→ TASK DIRECTIONS
All lines in the data below carrying the string "have" are to be located and copied.

→ EXCERPTED RECORDS
┄┄┄┄┄┄┄┄┄┄

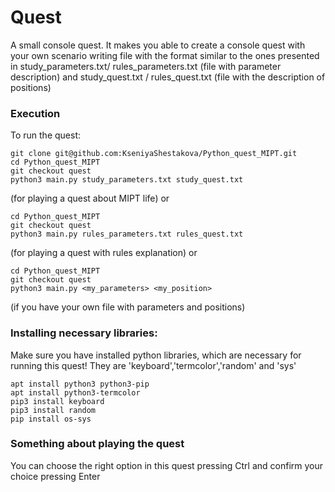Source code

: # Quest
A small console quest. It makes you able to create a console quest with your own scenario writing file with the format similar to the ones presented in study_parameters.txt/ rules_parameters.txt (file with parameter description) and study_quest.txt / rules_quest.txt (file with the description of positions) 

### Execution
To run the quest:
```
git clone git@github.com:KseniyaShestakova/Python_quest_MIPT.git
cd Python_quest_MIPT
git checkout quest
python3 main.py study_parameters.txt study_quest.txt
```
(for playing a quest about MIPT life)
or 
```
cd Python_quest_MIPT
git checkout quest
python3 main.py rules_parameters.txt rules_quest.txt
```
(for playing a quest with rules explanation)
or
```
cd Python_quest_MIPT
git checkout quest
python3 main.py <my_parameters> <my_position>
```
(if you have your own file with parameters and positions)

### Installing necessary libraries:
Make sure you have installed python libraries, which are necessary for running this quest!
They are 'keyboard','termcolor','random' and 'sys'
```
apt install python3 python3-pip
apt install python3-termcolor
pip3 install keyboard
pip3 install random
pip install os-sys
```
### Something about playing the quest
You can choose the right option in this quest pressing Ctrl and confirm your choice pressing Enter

┄┄┄┄┄┄┄┄┄┄

→ WRITTEN RESPONSE
(if you have your own file with parameters and positions)
Make sure you have installed python libraries, which are necessary for running this quest!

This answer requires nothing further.